Las acciones de Tesla, Inc. (NASDAQ: TSLA) cayeron por octava semana consecutiva después de que el analista de JPMorgan, Ryan Brinkman, reiterara un precio objetivo de 145 dólares, lo que implica una caída del 60 por ciento.
"Seguimos viendo una desconexión fundamental entre el precio de las acciones de Tesla y su rendimiento automotriz subyacente, que ahora enfrenta vientos en contra materiales debido a un inventario récord y una demanda decreciente", dijo Brinkman en una nota publicada el viernes. El analista sostiene que la acción se mantiene a flote gracias al "vaporware de los robotaxis".
El banco mantuvo su calificación de "Infraponderar" para el fabricante de vehículos eléctricos.
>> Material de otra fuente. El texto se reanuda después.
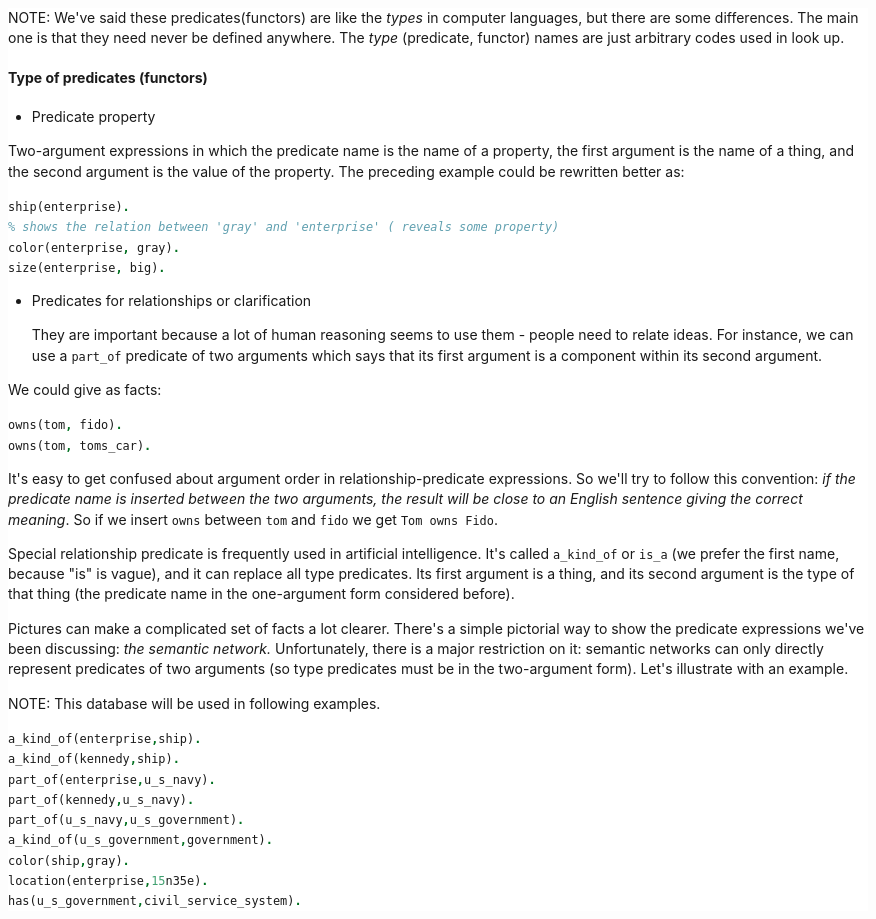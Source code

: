 NOTE: We've said these predicates(functors) are like the _types_ in computer languages, but there are
some differences. The main one is that they need never be defined anywhere. The _type_
(predicate, functor) names are just arbitrary codes used in look up.

#### Type of predicates (functors)

- Predicate property

Two-argument expressions in which the predicate name is the name of a property, the first
argument is the name of a thing, and the second argument is the value of the property. The
preceding example could be rewritten better as:

```prolog
ship(enterprise).
% shows the relation between 'gray' and 'enterprise' ( reveals some property)
color(enterprise, gray).
size(enterprise, big).
```

- Predicates for relationships or clarification

  They are important because a lot of human reasoning seems to use them - people need to
relate ideas. For instance, we can use a ```part_of``` predicate of two arguments which
says that its first argument is a component within its second argument.

We could give as facts:
```prolog
owns(tom, fido).
owns(tom, toms_car).
```
  It's easy to get confused about argument order in relationship-predicate expressions. So
we'll try to follow this convention: _if the predicate name is inserted between the two_
_arguments, the result will be close to an English sentence giving the correct meaning_. So
if we insert ```owns``` between ```tom``` and ```fido``` we get ```Tom owns Fido```.

  Special relationship predicate is frequently used in artificial intelligence. It's called
```a_kind_of``` or ```is_a``` (we prefer the first name, because "is" is vague), and it
can replace all type predicates. Its first argument is a thing, and its second argument is
the type of that thing (the predicate name in the one-argument form considered before).

  Pictures can make a complicated set of facts a lot clearer. There's a simple pictorial
way to show the predicate expressions we've been discussing: _the semantic network._
Unfortunately, there is a major restriction on it: semantic networks can only
directly represent predicates of two arguments (so type predicates must be in the
two-argument form). Let's illustrate with an example.

NOTE: This database will be used in following examples.

```prolog
a_kind_of(enterprise,ship).
a_kind_of(kennedy,ship).
part_of(enterprise,u_s_navy).
part_of(kennedy,u_s_navy).
part_of(u_s_navy,u_s_government).
a_kind_of(u_s_government,government).
color(ship,gray).
location(enterprise,15n35e).
has(u_s_government,civil_service_system).
```

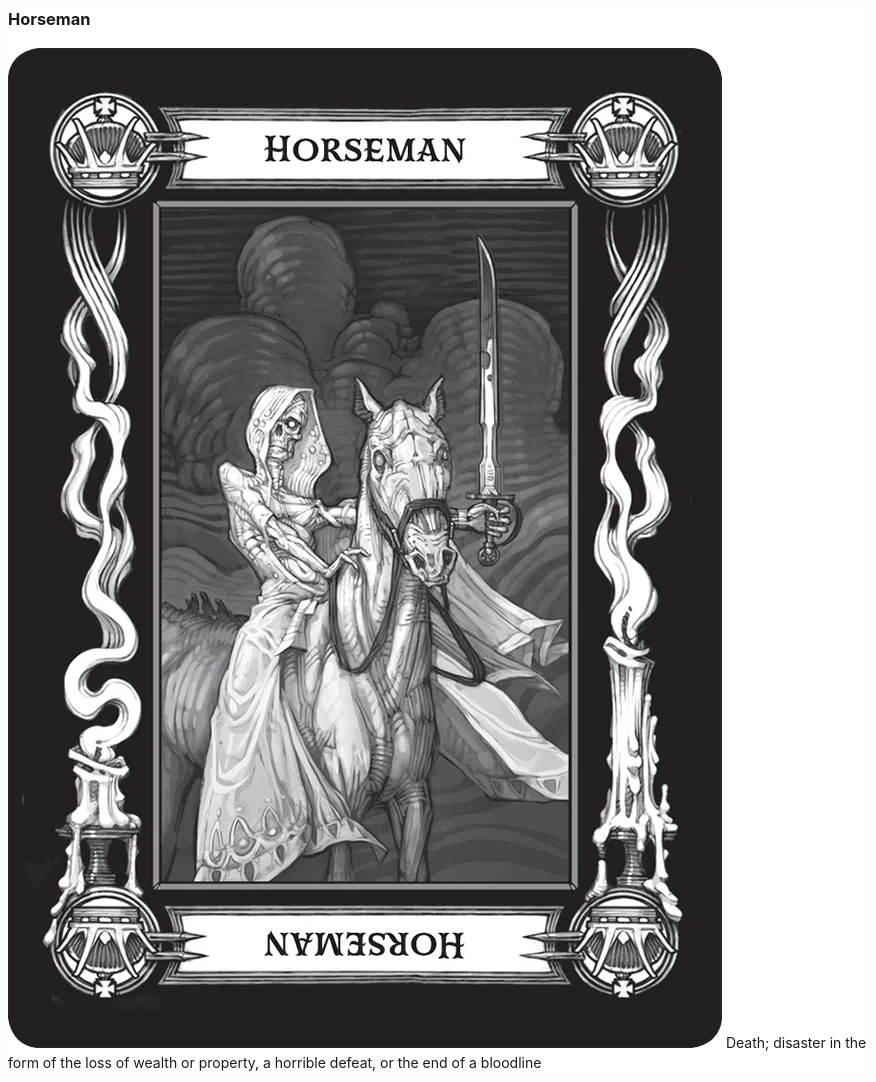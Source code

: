 ### Horseman
![](z_compendium/decks/img/163-dnd_tarokka_horseman.webp#card)
Death; disaster in the form of the loss of wealth or property, a horrible defeat, or the end of a bloodline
El aviso sigue a un desastroso primer trimestre en el que Tesla produjo 408.386 vehículos pero solo entregó 358.023, dejando un excedente de más de 50.000 unidades.
Las acciones de Tesla han perdido casi un 25 por ciento de su valor en lo que va de año. La venta masiva ha borrado miles de millones en capitalización de mercado a medida que los días de suministro de inventario de la empresa han pasado de solo 10 a más de 30.
El exceso de inventario es el más amplio en la historia de la compañía, elevando su stock global total no vendido a un récord de 164.000 unidades. La situación ha empeorado por la expiración del crédito fiscal federal para vehículos eléctricos de 7.500 dólares a finales de 2025, lo que ha enfriado significativamente la demanda en el mercado estadounidense.
Mientras Tesla lucha, sus competidores ganan terreno. BYD Co. Ltd. (OTC: BYDDY) casi duplicó la producción de ventas de Tesla en el primer trimestre, aprovechando su línea de híbridos enchufables para capturar el mercado generalista. En el segmento premium, el nuevo SUV R2 de 45.000 dólares de Rivian Automotive, Inc. (NASDAQ: RIVN) se posiciona como un competidor directo del envejecido Model Y de Tesla.
No todos los analistas comparten el profundo pesimismo de JPMorgan. Andrew Percoco, de Morgan Stanley, mantiene una calificación de "Mantener" con un precio objetivo de 415 dólares, señalando que Tesla ha registrado casi 10.000 millones de millas en su software de conducción autónoma total (FSD). Él cree que una actualización sustantiva sobre los planes de robotaxi de la compañía, prevista para agosto, podría proporcionar un camino para justificar la valoración de las acciones.
El precio objetivo reiterado coloca la valoración de Tesla en una encrucijada crítica antes de su evento de robotaxis en agosto. Si no se demuestra un camino claro para comercializar la conducción autónoma, los inversores podrían verse obligados a valorar a Tesla más como un fabricante de automóviles tradicional, validando la tesis bajista de JPMorgan. El próximo catalizador importante será el informe de ganancias del primer trimestre el 22 de abril.